Rendered images with source text
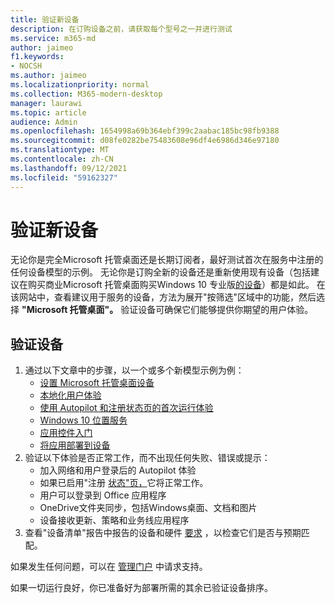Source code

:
 ```yaml
---
title: 验证新设备
description: 在订购设备之前，请获取每个型号之一并进行测试
ms.service: m365-md
author: jaimeo
f1.keywords:
- NOCSH
ms.author: jaimeo
ms.localizationpriority: normal
ms.collection: M365-modern-desktop
manager: laurawi
ms.topic: article
audience: Admin
ms.openlocfilehash: 1654998a69b364ebf399c2aabac185bc98fb9388
ms.sourcegitcommit: d08fe0282be75483608e96df4e6986d346e97180
ms.translationtype: MT
ms.contentlocale: zh-CN
ms.lasthandoff: 09/12/2021
ms.locfileid: "59162327"
---
```

# <a name="validate-new-devices"></a>验证新设备

无论你是完全Microsoft 托管桌面还是长期订阅者，最好测试首次在服务中注册的任何设备模型的示例。 无论你是订购全新的设备还是重新使用现有设备（包括建议在购买商业Microsoft 托管桌面购买Windows 10 专业版[的设备](https://www.microsoft.com/en-us/windowsforbusiness/view-all-devices)）都是如此。 在该网站中，查看建议用于服务的设备，方法为展开"按筛选"区域中的功能，然后选择 **"Microsoft 托管桌面"。** 验证设备可确保它们能够提供你期望的用户体验。

## <a name="validate-devices"></a>验证设备

1. 通过以下文章中的步骤，以一个或多个新模型示例为例：
    - [设置 Microsoft 托管桌面设备](set-up-devices.md)
    - [本地化用户体验](localization.md)
    - [使用 Autopilot 和注册状态页的首次运行体验](esp-first-run.md)
    - [Windows 10 位置服务](device-location.md)
    - [应用控件入门](get-started-app-control.md)
    - [将应用部署到设备](deploy-apps.md)
2. 验证以下体验是否正常工作，而不出现任何失败、错误或提示：
    - 加入网络和用户登录后的 Autopilot 体验
    - 如果已启用"注册 [状态"页，](esp-first-run.md)它将正常工作。
    - 用户可以登录到 Office 应用程序
    - OneDrive文件夹同步，包括Windows桌面、文档和图片
    - 设备接收更新、策略和业务线应用程序
3. 查看"设备清单"报告中报告的设备和硬件 [要求](../working-with-managed-desktop/device-inventory-report.md) ，以检查它们是否与预期匹配。

如果发生任何问题，可以在 [管理门户](../working-with-managed-desktop/admin-support.md) 中请求支持。

如果一切运行良好，你已准备好为部署所需的其余已验证设备排序。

What is required:
Figure out how many lines above include the string "first", then report that number and nothing else.

Task result:
2